Salieron Pedro y el otro discípulo camino del sepulcro. Los dos iban corriendo juntos, pero el otro discípulo corrió más aprisa que Pedro y llegó primero al sepulcro, e inclinándose, miró los lienzos puestos en el suelo, pero no entró.
En eso llegó también Simón Pedro, que lo venía siguiendo, y entró en el sepulcro. Contempló los lienzos puestos en el suelo y el sudario, que había estado sobre la cabeza de Jesús, puesto no con los lienzos en el suelo, sino doblado en sitio aparte.
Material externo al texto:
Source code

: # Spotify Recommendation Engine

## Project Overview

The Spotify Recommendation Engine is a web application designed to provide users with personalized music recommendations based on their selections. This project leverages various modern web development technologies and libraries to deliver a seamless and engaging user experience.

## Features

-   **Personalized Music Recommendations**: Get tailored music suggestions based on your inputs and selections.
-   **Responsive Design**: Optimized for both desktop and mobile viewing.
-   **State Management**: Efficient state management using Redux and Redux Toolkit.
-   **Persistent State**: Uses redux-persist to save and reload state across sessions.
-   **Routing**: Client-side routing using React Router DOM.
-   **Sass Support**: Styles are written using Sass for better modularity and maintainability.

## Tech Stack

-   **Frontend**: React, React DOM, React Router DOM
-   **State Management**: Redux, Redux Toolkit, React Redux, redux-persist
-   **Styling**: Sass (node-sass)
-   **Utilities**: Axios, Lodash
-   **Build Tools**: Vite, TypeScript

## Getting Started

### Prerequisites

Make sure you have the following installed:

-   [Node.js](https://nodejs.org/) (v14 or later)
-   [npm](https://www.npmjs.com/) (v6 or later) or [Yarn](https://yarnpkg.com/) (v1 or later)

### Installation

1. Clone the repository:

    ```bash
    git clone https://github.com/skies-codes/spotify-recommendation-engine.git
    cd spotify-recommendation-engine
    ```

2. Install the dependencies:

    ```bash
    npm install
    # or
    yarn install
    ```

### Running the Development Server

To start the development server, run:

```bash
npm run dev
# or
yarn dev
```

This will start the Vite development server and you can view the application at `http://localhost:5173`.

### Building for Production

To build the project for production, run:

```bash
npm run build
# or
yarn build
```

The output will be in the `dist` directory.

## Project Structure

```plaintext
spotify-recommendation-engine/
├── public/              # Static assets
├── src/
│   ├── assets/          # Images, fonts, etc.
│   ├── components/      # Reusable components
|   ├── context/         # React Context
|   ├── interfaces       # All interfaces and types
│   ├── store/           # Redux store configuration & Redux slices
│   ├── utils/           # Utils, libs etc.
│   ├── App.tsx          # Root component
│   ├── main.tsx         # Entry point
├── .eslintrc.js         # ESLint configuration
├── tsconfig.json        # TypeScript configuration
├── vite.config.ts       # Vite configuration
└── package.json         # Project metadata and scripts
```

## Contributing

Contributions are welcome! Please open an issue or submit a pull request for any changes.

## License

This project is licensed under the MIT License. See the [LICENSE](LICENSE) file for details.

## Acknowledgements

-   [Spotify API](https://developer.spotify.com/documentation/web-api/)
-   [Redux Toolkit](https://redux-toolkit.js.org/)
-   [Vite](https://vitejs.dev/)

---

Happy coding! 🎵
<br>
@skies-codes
Entonces entró también el otro discípulo, el que había llegado primero al sepulcro, y vio y creyó, porque hasta entonces no habían entendido las Escrituras, según las cuales Jesús debía resucitar de entre los muertos.
El Señorío de Jesús
Los cuatro Evangelios nos narran el hallazgo del sepulcro vacío; sin embargo, el de san Mateo es el único que cuenta a detalle el descenso del ángel del Señor para mover la piedra; la reacción de los soldados y la aparición de Jesús a las mujeres para avisarles a los demás. Otro detalle es la doble mención de que Jesús iría delante de ellos a Galilea y que allí lo verían.
Al hablar de la aparición del Señor a las mujeres, san Mateo usa dos verbos para referirse a la reacción de éstas: el primero “se postraron”. La postración es una postura corporal debida a Dios o a los grandes soberanos. En tiempos de Jesús, también solía postrarse la gente para hacer una petición solemne; o bien, para pedir perdón como lo hizo Simón Pedro con Jesús (Lc 5,8).
El segundo verbo sorprende, ya que implica contacto físico. El verbo es “se aferraron”. Entre los signos de cortesía de la antigüedad, estaba el que una mujer se acostara a los pies de un invitado para procurarle calor.
El Evangelio narra que la mujer pecadora derramó sus lágrimas a los pies de Jesús, y María -hermana de Marta y Lázaro- se los llenó de perfume (Jn 12,1-11). Estas acciones forman parte del lenguaje de cortesía, como el mismo Jesús le hace ver a Simón el fariseo: “Cuando yo entré en tu casa no me ofreciste agua para lavar mis pies, en cambio esta mujer los ha bañado con sus lágrimas” (Lc 7,36-50).
Por otra parte, estas mujeres tocan a Jesús, comprobando que no es un fantasma, sino que está vivo, tiene un cuerpo. Por supuesto, totalmente diferente al cuerpo que se tiene aquí en la tierra. Podemos concluir que, efectivamente, el haber tocado a Jesús, junto con la postración, cumple una función simbólica, pues va más allá de lo mero anecdótico. Reafirma el señorío de Jesús y Su presencia física de resucitado.